1.4 Research two periods of painting, sculpture, film, or other media and discuss their similarities and differences, using the language of the visual arts.
1.6 Describe the use of the elements of art to express mood in one or more of their works of art.
1.8 Analyze the works of a well-known artist as to the art media selected and the effect of that selection on the artist's style.

2.0 Creative Expression
2.1 Create original works of art of increasing complexity and skill in a variety of media that reflect their feelings and points of view.
2.2 Plan and create works of art that reflect complex ideas, such as distortion, color theory, arbitrary color, scale, expressive content, and real versus virtual.
2.4 Demonstrate in their own works of art a personal style and an advanced proficiency in communicating an idea, theme, or emotion.
2.6 Present a universal concept in a multimedia work of art that demonstrates knowledge of technology skills.
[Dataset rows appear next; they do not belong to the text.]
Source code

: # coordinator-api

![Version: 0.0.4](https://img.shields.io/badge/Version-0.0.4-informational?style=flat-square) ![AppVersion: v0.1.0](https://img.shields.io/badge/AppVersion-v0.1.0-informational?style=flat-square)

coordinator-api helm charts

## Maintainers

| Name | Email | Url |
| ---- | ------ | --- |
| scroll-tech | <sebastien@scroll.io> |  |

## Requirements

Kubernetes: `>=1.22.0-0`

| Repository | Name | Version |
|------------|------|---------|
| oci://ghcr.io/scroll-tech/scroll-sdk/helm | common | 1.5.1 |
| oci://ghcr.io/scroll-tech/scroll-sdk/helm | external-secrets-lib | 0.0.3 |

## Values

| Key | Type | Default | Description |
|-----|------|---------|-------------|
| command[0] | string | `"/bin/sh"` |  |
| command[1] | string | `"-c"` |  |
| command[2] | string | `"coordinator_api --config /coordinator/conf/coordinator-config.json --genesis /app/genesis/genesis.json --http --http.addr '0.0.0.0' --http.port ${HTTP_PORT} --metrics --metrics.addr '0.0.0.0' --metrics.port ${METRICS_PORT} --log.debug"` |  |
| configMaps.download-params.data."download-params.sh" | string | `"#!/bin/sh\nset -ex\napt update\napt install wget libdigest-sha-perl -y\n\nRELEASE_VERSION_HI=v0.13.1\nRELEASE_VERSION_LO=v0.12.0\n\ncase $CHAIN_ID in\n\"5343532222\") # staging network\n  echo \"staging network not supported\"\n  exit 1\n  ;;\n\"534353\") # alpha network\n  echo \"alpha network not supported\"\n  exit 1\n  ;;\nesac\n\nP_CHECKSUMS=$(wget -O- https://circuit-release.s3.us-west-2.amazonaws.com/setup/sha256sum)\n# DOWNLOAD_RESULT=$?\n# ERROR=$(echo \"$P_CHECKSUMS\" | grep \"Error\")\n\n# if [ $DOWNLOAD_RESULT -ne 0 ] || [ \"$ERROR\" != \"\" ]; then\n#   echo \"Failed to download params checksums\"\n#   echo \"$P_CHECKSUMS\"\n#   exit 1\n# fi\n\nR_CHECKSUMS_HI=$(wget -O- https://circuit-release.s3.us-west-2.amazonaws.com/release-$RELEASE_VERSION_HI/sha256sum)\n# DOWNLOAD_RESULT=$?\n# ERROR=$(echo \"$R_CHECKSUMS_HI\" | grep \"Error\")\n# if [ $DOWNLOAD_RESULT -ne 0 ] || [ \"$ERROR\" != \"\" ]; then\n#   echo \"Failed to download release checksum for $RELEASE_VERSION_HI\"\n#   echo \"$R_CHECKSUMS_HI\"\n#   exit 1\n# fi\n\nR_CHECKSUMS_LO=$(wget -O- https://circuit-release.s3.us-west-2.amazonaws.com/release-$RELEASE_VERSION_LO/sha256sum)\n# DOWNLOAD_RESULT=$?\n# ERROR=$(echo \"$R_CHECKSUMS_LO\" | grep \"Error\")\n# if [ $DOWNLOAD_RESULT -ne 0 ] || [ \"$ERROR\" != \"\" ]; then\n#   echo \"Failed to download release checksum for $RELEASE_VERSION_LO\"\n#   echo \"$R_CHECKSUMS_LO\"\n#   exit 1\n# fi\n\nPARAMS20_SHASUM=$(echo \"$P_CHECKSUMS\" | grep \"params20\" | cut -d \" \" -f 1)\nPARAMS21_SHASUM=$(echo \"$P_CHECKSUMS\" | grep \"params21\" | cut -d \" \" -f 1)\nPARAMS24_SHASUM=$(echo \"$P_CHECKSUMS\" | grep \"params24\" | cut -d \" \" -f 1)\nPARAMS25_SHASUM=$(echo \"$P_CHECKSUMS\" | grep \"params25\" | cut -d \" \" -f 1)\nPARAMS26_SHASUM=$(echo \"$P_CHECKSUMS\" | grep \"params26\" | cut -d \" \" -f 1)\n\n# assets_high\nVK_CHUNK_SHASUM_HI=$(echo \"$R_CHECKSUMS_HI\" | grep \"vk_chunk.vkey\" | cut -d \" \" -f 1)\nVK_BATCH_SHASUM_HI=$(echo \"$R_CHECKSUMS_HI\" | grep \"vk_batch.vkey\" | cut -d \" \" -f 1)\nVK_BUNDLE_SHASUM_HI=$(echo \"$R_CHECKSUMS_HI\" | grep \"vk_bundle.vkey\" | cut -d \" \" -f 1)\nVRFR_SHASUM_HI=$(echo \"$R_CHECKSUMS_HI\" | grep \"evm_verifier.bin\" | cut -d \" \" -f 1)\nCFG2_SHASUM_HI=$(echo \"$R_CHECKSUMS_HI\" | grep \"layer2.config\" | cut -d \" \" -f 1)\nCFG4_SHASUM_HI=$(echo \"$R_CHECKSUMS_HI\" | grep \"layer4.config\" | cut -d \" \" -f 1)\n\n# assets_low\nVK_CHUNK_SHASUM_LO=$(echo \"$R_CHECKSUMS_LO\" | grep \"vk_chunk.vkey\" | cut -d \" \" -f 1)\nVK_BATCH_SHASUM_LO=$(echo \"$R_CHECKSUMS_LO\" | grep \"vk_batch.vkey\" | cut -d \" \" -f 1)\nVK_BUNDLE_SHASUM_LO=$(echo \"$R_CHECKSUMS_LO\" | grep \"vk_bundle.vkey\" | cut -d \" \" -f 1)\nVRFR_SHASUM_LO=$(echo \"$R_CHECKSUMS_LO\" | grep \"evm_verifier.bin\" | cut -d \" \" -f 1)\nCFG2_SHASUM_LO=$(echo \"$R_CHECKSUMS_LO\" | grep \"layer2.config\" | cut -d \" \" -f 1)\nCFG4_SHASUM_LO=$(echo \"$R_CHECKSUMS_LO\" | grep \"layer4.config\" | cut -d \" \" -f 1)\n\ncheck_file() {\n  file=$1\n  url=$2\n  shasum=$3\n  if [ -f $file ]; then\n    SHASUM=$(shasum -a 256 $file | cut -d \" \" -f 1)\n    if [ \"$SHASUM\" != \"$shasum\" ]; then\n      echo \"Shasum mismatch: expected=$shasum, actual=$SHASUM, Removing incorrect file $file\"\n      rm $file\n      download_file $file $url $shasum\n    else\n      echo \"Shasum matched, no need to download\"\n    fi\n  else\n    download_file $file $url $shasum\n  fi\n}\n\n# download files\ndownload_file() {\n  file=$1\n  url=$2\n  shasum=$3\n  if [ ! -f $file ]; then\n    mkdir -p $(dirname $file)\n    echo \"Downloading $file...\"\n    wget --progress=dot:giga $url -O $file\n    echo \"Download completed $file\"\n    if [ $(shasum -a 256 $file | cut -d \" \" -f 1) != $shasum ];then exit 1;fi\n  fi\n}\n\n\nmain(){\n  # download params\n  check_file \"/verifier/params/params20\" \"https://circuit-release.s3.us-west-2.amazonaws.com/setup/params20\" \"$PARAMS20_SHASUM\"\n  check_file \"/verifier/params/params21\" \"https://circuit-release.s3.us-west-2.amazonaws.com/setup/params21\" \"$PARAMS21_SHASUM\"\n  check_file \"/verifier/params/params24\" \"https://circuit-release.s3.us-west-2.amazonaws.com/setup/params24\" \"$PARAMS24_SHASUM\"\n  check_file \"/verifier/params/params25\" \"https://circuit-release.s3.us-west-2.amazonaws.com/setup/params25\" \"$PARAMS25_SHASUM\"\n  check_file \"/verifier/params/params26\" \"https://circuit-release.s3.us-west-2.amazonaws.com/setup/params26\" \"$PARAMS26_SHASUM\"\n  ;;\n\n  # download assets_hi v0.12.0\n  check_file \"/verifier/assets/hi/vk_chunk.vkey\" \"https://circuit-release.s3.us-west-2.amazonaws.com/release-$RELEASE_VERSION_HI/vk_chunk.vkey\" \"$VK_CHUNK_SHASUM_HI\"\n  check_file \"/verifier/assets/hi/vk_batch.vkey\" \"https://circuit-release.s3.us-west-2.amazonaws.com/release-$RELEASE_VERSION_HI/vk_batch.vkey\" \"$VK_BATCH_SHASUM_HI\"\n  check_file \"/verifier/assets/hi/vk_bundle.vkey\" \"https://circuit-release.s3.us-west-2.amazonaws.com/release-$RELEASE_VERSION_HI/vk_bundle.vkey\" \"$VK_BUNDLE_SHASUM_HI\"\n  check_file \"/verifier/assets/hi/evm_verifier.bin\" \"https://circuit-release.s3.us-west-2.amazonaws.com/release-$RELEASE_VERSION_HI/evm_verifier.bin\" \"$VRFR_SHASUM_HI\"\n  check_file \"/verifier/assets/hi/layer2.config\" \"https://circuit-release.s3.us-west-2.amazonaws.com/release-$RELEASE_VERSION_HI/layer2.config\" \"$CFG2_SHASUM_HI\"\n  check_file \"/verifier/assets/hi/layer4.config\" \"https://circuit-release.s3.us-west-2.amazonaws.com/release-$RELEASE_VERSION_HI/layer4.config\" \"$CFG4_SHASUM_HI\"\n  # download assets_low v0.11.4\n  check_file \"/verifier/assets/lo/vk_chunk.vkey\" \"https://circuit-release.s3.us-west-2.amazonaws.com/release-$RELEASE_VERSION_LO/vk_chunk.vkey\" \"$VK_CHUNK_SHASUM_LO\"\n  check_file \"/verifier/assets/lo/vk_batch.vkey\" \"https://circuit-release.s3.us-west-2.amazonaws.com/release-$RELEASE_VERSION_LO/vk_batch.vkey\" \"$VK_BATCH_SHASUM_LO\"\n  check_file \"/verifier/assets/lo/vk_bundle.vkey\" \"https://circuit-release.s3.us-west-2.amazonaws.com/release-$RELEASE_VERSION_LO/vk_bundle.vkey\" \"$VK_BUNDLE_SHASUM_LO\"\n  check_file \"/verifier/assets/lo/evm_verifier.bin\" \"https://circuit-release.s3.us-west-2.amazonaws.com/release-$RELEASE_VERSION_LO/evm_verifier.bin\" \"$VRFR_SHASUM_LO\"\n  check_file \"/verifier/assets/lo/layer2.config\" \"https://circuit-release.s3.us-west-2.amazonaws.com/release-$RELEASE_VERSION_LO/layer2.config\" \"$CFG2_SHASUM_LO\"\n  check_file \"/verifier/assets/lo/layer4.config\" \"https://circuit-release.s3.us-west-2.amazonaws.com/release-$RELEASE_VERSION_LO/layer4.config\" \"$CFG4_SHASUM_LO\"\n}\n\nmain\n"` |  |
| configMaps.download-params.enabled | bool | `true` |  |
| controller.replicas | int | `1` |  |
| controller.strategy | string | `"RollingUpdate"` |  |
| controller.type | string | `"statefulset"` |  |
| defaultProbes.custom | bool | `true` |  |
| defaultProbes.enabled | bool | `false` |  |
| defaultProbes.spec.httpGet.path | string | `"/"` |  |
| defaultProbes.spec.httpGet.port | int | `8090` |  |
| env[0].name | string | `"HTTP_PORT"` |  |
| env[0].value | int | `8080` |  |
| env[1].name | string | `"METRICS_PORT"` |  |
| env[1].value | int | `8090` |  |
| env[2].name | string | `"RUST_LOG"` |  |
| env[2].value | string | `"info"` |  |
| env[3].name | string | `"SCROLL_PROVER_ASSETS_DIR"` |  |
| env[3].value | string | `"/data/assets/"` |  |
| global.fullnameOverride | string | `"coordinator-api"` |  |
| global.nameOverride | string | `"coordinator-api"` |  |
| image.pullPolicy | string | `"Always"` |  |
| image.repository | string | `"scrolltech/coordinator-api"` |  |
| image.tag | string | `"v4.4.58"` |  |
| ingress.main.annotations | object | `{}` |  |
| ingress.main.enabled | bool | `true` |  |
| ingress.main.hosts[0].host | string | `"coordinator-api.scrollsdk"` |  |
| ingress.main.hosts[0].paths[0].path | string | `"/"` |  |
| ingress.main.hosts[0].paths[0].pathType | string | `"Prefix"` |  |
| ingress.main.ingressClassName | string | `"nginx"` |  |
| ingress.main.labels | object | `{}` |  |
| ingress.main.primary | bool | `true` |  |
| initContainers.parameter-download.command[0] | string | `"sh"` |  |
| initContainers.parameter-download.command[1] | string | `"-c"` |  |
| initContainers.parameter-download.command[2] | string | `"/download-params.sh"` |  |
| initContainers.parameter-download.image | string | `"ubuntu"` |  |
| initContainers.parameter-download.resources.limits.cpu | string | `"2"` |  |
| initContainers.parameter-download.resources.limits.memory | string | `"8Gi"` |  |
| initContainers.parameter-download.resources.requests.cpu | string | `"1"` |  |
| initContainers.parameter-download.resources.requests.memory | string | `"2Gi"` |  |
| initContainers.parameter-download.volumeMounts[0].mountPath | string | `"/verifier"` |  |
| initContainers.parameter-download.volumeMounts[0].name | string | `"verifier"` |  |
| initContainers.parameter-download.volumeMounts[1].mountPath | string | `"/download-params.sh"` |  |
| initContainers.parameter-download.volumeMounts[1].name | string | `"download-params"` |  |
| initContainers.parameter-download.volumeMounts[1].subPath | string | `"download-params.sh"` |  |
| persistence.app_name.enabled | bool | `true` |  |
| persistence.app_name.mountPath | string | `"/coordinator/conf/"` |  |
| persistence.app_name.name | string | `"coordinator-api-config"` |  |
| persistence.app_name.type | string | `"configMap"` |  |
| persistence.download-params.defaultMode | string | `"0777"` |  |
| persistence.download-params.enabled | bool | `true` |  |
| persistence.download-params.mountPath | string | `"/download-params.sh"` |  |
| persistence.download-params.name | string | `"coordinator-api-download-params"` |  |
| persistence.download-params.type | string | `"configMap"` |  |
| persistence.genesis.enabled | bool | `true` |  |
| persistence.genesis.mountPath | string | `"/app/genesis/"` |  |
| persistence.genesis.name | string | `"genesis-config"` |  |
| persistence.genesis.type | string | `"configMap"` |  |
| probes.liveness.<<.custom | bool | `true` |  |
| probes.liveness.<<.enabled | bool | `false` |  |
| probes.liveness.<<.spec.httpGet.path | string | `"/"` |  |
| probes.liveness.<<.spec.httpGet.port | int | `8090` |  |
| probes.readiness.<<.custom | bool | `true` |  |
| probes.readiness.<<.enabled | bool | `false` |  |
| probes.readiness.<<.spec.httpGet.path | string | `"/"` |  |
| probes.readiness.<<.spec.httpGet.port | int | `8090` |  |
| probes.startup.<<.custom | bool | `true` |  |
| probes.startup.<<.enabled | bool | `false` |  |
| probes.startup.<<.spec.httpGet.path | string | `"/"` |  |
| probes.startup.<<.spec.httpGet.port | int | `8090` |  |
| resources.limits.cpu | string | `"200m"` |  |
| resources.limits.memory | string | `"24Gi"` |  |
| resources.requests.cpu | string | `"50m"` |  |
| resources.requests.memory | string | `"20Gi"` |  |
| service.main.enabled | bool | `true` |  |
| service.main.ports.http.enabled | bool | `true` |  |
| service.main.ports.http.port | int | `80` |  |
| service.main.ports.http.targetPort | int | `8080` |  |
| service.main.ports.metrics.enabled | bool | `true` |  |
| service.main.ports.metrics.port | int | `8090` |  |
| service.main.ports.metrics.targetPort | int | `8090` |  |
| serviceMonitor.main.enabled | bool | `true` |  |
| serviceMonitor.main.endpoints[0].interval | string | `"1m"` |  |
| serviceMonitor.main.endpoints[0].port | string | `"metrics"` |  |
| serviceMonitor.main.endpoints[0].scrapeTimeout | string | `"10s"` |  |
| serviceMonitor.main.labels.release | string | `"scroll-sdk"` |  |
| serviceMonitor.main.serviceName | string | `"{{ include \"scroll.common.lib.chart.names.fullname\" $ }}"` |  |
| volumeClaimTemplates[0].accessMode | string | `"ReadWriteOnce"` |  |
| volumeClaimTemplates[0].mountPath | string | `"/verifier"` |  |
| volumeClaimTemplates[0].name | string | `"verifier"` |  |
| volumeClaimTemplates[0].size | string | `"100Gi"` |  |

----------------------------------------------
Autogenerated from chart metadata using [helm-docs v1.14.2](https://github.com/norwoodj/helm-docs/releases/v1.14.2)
3.0 Historical and Cultural Context
3.3 Investigate and discuss universal concepts expressed in works of art from diverse cultures.

4.0 Aesthetic Valuing
4.1 Describe the relationship involving the art maker (artist), the making (process), the artwork (product), and the viewer.
4.2 Identify the intentions of artists creating contemporary works of art and explore the implications of those intentions.

5.0 Connections, Relationships, Applications
5.2 Compare and contrast works of art, probing beyond the obvious and identifying psychological content found in the symbols and images.